Es el otoño mi estación favorita. El cambio de tono de las hojas caducas de los árboles, su posterior caída y resurrección; el fresco que con paciencia se va tornando en frío verdadero que, como por arte de ensalmo, eleva las solapas de nuestras chaquetas para proteger nuestros delicados cuellos; las aceras mojadas por las lluvias, la niebla espesa y el relente que la noche pinta sobre los adoquines falsos redoblan su atractivo cuando son holladas por la goma dura de la suela de mis botas.

   Pero, de un tiempo a esta parte, al encantador encanto del otoño se le une el misterio oculto de la tristeza que nos acompaña por las calles, por los caminos y hasta por las cunetas de las carreteras secundarias. Se ha convertido en un ingrediente más de este mejunje otoñal que tanto nos ha venido gustando. Es una tristeza intangible, que nos mira con los ojos carnosos de la amargura, nos susurra un aire gélido en el oído y nos envuelve con el manto púrpura del desconsuelo. Tampoco tiene una razón de ser, de esas que por su propio peso hacen un estrepitoso ruido al caer; no. Difusa. Artera. Incoherente. Pero nos hace todos los años compañeros de sus fatigas. Hay días, los más, en los que está todo el día a nuestro lado, se sienta junto a nosotros en el despacho frente al ordenador, paga el café de nuestros compañeros de trabajo cuando por turno le toca, se tumba a nuestro lado en la cama y se abriga con la misma manta con la que nosotros combatimos el frío. Hay otros, los menos, en los que pasa a saludar y a desearnos los buenos días cuando preparamos las tostadas del desayuno o, si está muy ocupada con otros menesteres, nos cruzamos con ella de camino al trabajo o, tras un duro día, nos viene a arropar para donar a nuestros lechos la calidez que necesitan para pasar la noche.

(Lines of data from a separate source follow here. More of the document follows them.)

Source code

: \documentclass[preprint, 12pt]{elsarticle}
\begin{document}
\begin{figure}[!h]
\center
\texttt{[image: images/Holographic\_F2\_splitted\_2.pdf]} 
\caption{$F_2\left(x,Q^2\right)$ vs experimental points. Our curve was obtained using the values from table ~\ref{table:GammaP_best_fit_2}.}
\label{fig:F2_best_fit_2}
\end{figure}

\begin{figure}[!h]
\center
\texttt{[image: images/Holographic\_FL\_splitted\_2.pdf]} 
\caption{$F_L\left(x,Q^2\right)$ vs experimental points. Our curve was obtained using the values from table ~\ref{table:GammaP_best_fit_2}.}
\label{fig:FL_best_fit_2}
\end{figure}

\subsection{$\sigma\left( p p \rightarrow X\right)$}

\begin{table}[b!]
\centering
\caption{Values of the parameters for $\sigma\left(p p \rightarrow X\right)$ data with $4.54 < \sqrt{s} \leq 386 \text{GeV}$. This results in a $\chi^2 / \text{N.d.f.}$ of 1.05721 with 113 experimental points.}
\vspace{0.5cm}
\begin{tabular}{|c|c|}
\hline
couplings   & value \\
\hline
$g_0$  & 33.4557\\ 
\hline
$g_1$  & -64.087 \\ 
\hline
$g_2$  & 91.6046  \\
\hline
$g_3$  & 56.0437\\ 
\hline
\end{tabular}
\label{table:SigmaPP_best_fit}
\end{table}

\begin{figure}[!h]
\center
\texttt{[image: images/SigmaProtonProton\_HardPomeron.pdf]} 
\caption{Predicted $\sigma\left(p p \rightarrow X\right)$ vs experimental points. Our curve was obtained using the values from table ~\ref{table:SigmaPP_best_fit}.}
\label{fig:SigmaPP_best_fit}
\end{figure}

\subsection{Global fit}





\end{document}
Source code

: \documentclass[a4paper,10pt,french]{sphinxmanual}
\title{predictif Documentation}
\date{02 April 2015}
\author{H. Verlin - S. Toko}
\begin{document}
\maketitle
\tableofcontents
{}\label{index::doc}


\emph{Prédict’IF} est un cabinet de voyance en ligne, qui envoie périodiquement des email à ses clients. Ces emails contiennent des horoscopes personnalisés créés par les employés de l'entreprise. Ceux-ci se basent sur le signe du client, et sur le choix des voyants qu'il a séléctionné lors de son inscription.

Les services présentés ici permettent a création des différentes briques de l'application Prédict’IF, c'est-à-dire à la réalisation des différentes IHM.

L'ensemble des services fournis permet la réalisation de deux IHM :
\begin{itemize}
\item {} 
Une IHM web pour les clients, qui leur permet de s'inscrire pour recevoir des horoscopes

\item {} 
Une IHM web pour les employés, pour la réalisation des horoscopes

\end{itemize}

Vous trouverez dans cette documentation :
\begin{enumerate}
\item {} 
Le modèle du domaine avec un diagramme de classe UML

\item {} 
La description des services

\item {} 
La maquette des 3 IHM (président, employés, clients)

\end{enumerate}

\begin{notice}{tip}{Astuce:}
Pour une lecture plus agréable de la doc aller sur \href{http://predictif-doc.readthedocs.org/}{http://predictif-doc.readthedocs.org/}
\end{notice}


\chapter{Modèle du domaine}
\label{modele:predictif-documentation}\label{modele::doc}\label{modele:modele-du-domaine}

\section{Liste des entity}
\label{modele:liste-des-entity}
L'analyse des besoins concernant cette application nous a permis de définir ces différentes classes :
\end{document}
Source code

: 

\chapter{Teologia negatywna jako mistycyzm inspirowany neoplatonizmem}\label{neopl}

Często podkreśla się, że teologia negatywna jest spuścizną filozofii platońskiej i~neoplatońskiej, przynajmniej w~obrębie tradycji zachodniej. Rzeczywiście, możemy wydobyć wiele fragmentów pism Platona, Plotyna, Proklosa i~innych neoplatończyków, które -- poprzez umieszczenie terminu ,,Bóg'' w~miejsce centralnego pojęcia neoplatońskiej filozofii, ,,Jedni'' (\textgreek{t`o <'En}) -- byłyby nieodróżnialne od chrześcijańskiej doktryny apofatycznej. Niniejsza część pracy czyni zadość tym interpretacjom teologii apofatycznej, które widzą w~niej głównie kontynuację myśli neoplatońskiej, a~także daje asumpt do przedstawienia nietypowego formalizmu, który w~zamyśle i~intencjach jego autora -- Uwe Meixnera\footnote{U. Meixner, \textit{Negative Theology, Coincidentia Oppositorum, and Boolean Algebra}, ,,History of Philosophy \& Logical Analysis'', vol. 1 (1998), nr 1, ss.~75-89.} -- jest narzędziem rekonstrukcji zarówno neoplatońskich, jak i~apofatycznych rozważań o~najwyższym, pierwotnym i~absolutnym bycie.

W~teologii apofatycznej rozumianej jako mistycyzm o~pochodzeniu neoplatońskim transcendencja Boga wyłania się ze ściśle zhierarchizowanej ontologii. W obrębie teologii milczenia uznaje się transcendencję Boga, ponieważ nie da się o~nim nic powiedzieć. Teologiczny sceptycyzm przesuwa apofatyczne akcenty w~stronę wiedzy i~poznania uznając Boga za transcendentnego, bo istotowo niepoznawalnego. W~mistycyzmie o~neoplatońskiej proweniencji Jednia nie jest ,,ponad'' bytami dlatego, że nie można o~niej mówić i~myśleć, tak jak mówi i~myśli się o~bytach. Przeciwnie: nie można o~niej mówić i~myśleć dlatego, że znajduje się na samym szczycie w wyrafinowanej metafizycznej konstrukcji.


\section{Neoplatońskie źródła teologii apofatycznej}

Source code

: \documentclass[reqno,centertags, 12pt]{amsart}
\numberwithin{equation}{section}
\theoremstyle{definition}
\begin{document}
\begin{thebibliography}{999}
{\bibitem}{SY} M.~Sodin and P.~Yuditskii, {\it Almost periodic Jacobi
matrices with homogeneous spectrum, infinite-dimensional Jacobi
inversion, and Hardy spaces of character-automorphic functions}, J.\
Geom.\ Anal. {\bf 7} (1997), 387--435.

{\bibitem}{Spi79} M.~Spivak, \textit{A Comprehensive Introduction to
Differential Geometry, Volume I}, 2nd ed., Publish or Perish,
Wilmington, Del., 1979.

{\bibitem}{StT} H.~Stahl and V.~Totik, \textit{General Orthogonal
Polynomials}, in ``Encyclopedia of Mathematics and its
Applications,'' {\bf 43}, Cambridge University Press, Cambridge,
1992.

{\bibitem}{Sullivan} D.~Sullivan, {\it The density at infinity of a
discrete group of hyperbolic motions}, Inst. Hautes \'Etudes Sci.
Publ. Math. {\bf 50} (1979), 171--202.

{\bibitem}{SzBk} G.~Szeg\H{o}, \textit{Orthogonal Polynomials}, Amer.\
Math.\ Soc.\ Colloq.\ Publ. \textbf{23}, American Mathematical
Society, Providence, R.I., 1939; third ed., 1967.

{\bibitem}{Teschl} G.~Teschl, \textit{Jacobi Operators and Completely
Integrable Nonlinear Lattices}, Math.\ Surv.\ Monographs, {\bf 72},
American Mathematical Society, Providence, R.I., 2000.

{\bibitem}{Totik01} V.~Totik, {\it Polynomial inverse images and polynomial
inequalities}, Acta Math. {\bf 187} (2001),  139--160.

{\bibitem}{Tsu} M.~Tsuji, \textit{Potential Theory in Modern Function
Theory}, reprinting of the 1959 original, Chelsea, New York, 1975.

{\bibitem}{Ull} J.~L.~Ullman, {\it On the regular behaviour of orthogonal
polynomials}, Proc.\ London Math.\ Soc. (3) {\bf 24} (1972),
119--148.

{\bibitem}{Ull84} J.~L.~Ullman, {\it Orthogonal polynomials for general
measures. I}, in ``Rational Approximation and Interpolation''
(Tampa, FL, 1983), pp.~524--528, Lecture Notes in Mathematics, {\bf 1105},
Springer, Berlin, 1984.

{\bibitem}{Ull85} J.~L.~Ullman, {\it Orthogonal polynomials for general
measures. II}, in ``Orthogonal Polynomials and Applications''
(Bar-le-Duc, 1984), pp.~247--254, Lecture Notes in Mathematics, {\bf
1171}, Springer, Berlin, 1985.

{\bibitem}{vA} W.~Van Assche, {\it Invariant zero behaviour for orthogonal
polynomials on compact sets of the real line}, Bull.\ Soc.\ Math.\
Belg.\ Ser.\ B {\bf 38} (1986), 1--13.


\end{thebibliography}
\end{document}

    De esta manera es como tenemos a la tristeza como fiel Sancho Panza todos los años, todas las lluvias y todas las caídas de las hojas que hartas de aguantar se desprenden de las ramas y se desvanecen en su vuelo. Año tras año, siempre acude fiel a su cita, sin retrasos aparentes ni dignos de mención alguna, sin que nadie la llame. Y a veces nos sorprende abúlicos perdidos por los rincones de una ciudad, de un barrio o de una casa que dejan en ese instante de pertenecernos para pasar a manos de la tristeza. Y todo lo pone a su nombre y nos deja tirados, vencidos, vendidos al peor postor, sin ganas de volver a luchar por recuperar lo que es nuestro. Si hasta se apropia de nuestro abrigo y le da por pasear por las tardes bajo la luz mortencina de las farolas y nuestros vecinos saludan a la sombra de la tristeza al creer que se trata de esos infelices peatones a los que nos suplanta.

   Así que hay que acostumbrarse a vivir con esa tristeza que nos acompaña, como lo hacen esas amistades de verano que en nuestra adolescencia las creíamos eternas y que, cuando se terminaba el estío, no quedaba de ellas más que un leve recuerdo en forma de olvido. No nos queda otra que disfrutar con ella del otoño con largos paseos dentro de la misma pelliza, de guarecernos de la lluvia haciendo hueco bajo el mismo paraguas de bolsillo y de merendar en la misma taza el chocolatito caliente aliñado con una ración de churros rebozada en cristalitos de azúcar. No montaremos en bicicleta ni nos bañaremos en la orilla del río ni tomaremos el sol semidesnudos porque hace frío; pero encenderemos un fuego purificador en el hogar, compraremos un cucurucho de castañas asadas para compartir y, aunque no lo parezca, nos aportará el calor humano que necesitamos para que el otoño siga siendo nuestro periodo del año favorito.